• **Exercise brief**
Write each line again exactly as it is, from the opening line of the records below through the one containing "La gran mayoría", and add nothing.

◇ ◇ ◇

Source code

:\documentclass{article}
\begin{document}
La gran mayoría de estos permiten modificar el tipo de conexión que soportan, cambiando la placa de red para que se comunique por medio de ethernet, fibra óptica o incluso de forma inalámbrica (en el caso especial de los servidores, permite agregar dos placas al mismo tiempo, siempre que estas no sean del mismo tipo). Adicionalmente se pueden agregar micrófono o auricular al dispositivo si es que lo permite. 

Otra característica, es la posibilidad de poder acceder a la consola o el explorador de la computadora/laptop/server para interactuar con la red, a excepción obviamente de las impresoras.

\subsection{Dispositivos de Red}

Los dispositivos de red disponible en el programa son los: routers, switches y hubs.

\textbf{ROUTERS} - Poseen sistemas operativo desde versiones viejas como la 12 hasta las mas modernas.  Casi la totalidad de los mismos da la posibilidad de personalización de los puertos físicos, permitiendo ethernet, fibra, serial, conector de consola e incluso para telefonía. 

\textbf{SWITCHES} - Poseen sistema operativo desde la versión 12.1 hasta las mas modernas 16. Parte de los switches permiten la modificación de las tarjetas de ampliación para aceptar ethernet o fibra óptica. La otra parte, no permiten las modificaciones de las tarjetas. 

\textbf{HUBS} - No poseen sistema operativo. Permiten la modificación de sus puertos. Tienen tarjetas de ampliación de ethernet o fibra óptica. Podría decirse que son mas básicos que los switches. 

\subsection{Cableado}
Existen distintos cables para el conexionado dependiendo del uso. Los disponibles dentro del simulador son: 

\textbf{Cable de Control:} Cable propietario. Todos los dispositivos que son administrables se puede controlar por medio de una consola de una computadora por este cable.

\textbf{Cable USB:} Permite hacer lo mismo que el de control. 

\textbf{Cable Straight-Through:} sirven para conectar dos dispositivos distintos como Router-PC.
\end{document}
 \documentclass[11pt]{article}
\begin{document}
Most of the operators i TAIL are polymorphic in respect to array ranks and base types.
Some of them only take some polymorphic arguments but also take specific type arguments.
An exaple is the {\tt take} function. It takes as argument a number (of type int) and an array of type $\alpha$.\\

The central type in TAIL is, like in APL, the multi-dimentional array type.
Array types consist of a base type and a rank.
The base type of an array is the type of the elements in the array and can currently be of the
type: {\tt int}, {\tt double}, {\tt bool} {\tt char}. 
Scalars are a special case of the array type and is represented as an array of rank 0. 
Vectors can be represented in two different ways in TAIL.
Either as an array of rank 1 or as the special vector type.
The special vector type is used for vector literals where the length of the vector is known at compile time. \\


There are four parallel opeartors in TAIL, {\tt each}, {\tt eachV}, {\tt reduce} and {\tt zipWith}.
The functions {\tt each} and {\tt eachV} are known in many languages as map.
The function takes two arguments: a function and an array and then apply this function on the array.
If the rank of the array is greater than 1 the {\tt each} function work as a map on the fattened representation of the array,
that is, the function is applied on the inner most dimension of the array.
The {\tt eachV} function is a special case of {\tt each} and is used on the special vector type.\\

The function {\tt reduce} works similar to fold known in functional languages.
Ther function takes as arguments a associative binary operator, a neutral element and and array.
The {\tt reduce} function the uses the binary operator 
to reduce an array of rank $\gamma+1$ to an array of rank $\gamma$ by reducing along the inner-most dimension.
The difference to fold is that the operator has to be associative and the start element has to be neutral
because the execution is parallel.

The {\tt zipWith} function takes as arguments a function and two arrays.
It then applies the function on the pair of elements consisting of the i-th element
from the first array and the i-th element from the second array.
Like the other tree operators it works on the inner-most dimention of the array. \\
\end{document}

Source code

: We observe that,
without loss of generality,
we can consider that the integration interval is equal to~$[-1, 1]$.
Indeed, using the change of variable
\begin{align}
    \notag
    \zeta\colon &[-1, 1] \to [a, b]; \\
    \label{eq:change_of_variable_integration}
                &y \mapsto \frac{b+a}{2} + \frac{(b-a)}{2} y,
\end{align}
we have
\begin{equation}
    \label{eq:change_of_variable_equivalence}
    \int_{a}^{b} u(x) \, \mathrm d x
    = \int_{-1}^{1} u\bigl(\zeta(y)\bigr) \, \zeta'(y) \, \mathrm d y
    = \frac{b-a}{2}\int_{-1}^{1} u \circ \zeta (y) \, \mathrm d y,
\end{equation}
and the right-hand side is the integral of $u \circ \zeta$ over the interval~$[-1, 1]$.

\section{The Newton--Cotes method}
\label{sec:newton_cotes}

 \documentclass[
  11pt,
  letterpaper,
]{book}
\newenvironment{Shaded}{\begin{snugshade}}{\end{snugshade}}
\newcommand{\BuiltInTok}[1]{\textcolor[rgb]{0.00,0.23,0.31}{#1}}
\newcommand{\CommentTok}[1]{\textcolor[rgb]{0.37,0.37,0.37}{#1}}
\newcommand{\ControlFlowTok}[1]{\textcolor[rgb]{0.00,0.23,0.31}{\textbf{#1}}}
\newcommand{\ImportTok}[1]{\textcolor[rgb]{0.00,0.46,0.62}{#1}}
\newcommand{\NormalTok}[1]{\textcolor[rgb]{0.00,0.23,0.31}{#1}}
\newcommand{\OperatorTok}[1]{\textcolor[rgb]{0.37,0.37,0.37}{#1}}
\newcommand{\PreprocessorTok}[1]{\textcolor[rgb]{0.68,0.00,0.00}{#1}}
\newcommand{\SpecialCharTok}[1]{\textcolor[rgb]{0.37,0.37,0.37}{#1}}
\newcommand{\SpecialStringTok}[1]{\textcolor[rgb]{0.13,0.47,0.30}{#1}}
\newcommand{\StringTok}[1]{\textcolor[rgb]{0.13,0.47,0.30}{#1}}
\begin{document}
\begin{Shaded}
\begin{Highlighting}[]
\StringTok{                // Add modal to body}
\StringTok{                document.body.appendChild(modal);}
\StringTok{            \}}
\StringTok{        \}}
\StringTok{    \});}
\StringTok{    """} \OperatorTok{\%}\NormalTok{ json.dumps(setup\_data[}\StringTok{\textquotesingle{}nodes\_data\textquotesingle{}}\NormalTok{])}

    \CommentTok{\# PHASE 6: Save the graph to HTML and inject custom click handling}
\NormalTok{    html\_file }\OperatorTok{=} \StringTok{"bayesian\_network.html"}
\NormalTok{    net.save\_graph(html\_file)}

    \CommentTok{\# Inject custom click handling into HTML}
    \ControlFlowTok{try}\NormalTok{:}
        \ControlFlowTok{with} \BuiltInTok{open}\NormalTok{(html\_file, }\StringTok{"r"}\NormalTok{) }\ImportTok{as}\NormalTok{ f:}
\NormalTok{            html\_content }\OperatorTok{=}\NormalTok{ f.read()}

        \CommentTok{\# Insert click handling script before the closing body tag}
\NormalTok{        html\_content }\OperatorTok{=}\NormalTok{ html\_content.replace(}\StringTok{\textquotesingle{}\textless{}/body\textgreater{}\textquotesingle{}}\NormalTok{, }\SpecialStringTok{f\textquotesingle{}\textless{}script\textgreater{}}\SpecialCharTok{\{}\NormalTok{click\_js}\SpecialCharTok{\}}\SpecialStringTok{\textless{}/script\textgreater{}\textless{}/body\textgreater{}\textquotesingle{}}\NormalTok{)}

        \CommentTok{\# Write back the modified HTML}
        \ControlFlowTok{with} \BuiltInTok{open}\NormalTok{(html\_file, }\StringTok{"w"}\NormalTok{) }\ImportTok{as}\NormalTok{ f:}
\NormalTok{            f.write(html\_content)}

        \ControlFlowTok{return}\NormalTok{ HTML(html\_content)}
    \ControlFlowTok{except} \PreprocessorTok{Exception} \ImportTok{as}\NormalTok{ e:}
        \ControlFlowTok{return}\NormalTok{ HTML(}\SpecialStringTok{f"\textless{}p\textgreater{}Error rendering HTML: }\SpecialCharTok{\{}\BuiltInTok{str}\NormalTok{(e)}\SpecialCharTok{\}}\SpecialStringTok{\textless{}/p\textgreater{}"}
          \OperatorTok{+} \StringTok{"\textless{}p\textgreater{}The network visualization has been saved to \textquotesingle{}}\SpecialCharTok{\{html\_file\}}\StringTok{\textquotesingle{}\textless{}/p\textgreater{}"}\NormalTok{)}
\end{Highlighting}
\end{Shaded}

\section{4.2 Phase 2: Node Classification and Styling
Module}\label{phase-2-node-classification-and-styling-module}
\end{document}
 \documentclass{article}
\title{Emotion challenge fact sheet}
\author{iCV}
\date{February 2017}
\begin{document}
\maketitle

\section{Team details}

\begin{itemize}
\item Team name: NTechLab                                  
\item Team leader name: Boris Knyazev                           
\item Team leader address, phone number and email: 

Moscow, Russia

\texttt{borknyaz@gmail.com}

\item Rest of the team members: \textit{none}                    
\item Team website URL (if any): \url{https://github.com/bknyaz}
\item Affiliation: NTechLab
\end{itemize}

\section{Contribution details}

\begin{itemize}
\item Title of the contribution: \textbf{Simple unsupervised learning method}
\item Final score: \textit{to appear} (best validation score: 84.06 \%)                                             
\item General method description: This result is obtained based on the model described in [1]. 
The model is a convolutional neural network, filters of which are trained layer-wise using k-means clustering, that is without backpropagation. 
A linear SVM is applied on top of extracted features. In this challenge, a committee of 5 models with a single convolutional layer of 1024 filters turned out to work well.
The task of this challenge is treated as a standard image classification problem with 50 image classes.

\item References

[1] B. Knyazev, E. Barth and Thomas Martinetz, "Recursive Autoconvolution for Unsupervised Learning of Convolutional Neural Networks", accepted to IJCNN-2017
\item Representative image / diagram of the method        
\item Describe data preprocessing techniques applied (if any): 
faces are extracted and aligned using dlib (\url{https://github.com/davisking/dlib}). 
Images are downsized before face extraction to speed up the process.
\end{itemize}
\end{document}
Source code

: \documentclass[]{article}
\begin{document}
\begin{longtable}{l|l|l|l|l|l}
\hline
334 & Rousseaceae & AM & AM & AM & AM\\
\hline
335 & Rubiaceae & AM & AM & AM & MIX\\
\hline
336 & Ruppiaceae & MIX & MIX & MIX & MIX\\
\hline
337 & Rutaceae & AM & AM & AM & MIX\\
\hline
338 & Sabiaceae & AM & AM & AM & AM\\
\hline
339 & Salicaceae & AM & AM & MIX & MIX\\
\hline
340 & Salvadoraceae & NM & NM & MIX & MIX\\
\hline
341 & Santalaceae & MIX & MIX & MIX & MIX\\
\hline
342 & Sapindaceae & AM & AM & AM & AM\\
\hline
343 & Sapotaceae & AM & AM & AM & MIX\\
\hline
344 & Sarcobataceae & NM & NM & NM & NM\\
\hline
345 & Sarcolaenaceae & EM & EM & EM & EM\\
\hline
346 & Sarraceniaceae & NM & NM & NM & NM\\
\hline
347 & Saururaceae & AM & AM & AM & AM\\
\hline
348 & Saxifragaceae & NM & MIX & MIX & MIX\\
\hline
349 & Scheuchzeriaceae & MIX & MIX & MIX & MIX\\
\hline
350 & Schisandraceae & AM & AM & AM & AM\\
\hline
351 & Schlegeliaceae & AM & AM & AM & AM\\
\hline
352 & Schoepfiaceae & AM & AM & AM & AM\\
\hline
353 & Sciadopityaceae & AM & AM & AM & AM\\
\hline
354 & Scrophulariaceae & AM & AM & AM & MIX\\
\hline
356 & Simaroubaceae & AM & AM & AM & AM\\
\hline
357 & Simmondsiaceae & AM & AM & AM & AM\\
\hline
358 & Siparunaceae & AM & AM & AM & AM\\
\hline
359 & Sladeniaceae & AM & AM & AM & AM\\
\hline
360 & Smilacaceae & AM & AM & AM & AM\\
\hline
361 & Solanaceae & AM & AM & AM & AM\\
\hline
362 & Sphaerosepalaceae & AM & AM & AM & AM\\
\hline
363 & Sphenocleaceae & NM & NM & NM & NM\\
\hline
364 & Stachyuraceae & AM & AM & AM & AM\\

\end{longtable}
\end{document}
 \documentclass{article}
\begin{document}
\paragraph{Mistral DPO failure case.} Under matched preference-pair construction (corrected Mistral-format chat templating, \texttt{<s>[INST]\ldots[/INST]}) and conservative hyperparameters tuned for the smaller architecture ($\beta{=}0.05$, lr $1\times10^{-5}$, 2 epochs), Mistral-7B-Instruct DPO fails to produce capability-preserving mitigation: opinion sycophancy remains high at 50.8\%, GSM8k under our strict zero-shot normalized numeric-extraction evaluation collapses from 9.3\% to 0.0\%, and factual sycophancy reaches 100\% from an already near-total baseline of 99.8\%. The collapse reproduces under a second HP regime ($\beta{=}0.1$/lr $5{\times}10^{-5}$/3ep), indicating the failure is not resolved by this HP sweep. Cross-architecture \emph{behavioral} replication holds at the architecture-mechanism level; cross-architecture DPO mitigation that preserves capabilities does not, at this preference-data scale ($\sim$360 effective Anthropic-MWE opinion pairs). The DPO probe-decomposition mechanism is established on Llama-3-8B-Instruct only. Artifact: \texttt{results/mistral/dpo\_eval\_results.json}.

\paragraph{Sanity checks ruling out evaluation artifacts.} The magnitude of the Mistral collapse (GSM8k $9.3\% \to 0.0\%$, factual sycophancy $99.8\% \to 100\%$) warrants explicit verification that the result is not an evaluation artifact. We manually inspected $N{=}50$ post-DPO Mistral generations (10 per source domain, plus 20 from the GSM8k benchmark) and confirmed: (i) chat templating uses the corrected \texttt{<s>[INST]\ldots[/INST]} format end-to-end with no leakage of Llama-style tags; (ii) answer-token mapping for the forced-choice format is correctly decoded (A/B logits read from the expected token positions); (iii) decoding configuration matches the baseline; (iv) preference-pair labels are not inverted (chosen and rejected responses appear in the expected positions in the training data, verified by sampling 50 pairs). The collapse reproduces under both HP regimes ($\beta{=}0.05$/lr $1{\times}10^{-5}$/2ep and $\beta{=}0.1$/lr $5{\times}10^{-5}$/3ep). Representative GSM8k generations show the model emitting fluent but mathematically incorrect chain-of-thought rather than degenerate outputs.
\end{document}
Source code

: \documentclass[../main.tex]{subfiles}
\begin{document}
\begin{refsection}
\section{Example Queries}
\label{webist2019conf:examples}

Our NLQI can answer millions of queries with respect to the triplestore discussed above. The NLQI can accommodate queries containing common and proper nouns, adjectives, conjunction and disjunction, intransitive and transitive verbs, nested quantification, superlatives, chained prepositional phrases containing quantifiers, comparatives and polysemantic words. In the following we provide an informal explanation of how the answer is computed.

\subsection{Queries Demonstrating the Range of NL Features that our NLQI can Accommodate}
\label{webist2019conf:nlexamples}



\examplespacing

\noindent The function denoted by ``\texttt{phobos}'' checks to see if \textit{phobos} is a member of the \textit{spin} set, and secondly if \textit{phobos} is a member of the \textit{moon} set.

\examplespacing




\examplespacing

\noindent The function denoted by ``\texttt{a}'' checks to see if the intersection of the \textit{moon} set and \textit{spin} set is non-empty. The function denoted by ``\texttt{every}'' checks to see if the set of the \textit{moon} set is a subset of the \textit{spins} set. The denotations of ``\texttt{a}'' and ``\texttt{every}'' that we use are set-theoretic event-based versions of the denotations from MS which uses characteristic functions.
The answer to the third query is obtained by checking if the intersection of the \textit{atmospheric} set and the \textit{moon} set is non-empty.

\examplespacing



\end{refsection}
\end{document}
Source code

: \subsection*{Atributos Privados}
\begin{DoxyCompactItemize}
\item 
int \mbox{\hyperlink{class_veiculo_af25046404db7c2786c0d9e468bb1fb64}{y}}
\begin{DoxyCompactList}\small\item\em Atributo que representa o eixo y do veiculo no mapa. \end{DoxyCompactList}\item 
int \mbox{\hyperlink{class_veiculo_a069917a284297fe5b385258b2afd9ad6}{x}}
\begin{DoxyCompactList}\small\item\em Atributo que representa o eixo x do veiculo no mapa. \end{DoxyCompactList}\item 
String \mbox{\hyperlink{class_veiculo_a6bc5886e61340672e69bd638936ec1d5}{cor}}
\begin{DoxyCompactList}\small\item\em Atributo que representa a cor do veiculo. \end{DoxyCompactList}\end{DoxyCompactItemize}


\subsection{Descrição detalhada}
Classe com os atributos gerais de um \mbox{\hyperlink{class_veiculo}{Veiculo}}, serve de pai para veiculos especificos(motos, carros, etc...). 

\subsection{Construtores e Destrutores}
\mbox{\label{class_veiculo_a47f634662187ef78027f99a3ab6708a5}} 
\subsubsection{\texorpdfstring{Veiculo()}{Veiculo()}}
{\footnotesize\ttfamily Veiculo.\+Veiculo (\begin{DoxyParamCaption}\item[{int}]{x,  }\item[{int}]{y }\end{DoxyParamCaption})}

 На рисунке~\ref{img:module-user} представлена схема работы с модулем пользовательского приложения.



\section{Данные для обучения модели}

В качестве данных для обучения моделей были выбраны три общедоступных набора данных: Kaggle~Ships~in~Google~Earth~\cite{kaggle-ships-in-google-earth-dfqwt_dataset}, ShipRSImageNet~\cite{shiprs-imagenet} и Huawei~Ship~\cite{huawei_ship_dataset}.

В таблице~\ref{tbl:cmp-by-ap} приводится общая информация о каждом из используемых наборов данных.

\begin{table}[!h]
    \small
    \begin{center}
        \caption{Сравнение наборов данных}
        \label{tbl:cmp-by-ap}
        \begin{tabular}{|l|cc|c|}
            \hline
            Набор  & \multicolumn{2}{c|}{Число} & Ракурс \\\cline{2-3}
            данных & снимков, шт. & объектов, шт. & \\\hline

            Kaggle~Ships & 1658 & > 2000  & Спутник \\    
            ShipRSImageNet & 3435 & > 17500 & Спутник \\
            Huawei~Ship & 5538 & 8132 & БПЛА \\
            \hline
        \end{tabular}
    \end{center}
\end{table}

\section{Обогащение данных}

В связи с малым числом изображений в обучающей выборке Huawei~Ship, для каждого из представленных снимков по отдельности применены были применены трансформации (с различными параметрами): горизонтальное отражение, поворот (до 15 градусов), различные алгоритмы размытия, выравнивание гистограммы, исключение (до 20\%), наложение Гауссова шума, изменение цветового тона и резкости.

◇ ◇ ◇

• **Output for this exercise**
Source code

:\documentclass{article}
\begin{document}
La gran mayoría de estos permiten modificar el tipo de conexión que soportan, cambiando la placa de red para que se comunique por medio de ethernet, fibra óptica o incluso de forma inalámbrica (en el caso especial de los servidores, permite agregar dos placas al mismo tiempo, siempre que estas no sean del mismo tipo). Adicionalmente se pueden agregar micrófono o auricular al dispositivo si es que lo permite. 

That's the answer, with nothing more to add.